Critics reviewing the album noted the appropriateness of "Wild Horses" for Boyle's vocal style, observing that the song's combination of longing and grandeur matched her natural register. The Stones' original had always been a song that invited emotional projection, and Boyle's version channeled that quality with the particular intensity that her backstory and her voice together produced in listeners who came to the recording aware of her remarkable journey.

Boyle's success with I Dreamed a Dream established a commercial template that the talent show industry would attempt to replicate across subsequent years and markets, demonstrating that the right combination of compelling backstory, genuine vocal talent, and well-chosen repertoire could produce commercial outcomes of extraordinary scale in the new media environment. "Wild Horses" as recorded by Boyle became one of the tracks most associated with her debut, a performance that captured the bittersweet, longing quality of her public persona during that remarkable period.

02 Song Meaning

Meaning and Themes: Wild Horses — Susan Boyle

Note: This concerns Susan Boyle's 2009 cover of the Rolling Stones' "Wild Horses," from the album I Dreamed a Dream. The original song was written by Mick Jagger and Keith Richards and first recorded by the Rolling Stones for their 1971 album Sticky Fingers.

"Wild Horses" is a song about the competing pull of obligations, love, and the desire for freedom, expressing a sense of emotional bondage so deep and genuine that it transcends even the impulse to escape.

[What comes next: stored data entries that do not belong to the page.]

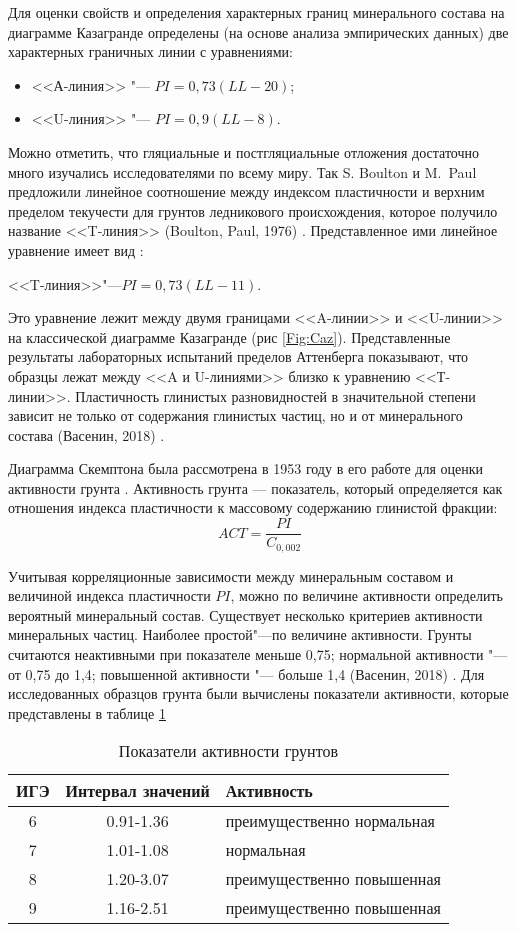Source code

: Для оценки свойств и определения характерных границ минерального состава на диаграмме Казагранде определены (на основе анализа эмпирических данных) две характерных граничных линии с уравнениями:

\begin{itemize}
    \item <<А-линия>> "--- $PI = 0,73(LL - 20)$;
    \item <<U-линия>> "--- $PI = 0,9(LL - 8)$.
\end{itemize}

Можно отметить, что гляциальные и постгляциальные отложения достаточно много изучались исследователями по всему миру. Так S. Boulton и M.~Paul  предложили линейное соотношение между  индексом пластичности и верхним пределом текучести  для грунтов ледникового происхождения, которое получило название <<T-линия>> (Boulton, Paul, 1976) \cite{boulton1976}. Представленное ими линейное уравнение имеет вид :

<<T-линия>>"---$PI = 0,73(LL-11)$.

Это уравнение лежит между двумя границами <<A-линии>> и <<U-линии>> на классической диаграмме Казагранде (рис \ref{Fig:Caz}). Представленные результаты лабораторных испытаний пределов Аттенберга показывают, что образцы лежат между <<A и U-линиями>> близко к уравнению <<Т-линии>>. Пластичность глинистых разновидностей в значительной степени зависит не только от содержания глинистых частиц, но и от минерального состава (Васенин, 2018) \cite{vasenin2018}.

Диаграмма Скемптона была рассмотрена в 1953 году в его работе для оценки активности грунта \cite{skempton1953}.
Активность грунта — показатель, который определяется как отношения индекса пластичности к массовому содержанию глинистой фракции:
$$ ACT = \frac{PI}{C_{0,002}}$$

Учитывая корреляционные зависимости между минеральным составом и величиной индекса пластичности $PI$, можно по величине активности определить вероятный минеральный состав. Существует несколько критериев активности минеральных частиц. Наиболее простой"---по величине активности. 
Грунты считаются неактивными при показателе меньше 0,75; нормальной активности "--- от 0,75 до 1,4; повышенной активности "--- больше 1,4 (Васенин, 2018) \cite{vasenin2018}.
Для исследованных образцов грунта были вычислены показатели активности, которые представлены в таблице \ref{tab:ak}

\begin{table}[]
    \centering
    \caption{Показатели активности грунтов} \label{tab:ak}
    \begin{tabular}{@{}ccl@{}}
    \toprule
    ИГЭ & Интервал значений & Активность\\ \midrule
    6	& 0.91-1.36	&  преимущественно нормальная  \\
    7	& 1.01-1.08	&  нормальная  \\
    8	& 1.20-3.07	&  преимущественно повышенная 	 \\
    9	& 1.16-2.51	& преимущественно повышенная\\ \bottomrule
    \end{tabular}
    \\ 
\end{table}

The central image of wild horses not being able to drag the narrator away from the person they love is one of popular music's most powerful expressions of devoted attachment. The song acknowledges the appeal of freedom while insisting that the specific attachment described is stronger than any force that might pull the narrator toward independence.

In Susan Boyle's performance of the song, the material took on additional layers of resonance beyond those present in the Rolling Stones' original. Boyle had become a figure whose public narrative was itself about the tension between longing and limitation, between an exceptional talent that had waited decades for its moment and the circumstances that had kept it from wider recognition. Listeners who came to her recording of "Wild Horses" carrying awareness of her biography heard in it not just the song's abstract themes but a personal statement about endurance and the persistence of desire across time.

The Rolling Stones' original carries an element of weariness alongside its declaration of devotion. The song's narrator is not entirely at peace; the reference to wild horses, to the appeal of escape and freedom, acknowledges a complexity of feeling that pure devotion alone would not require. This ambivalence is one of the things that makes the song great: it is honest about the cost of commitment as well as its rewards, presenting love as a choice made against competing impulses rather than as an uncomplicated surrender to feeling.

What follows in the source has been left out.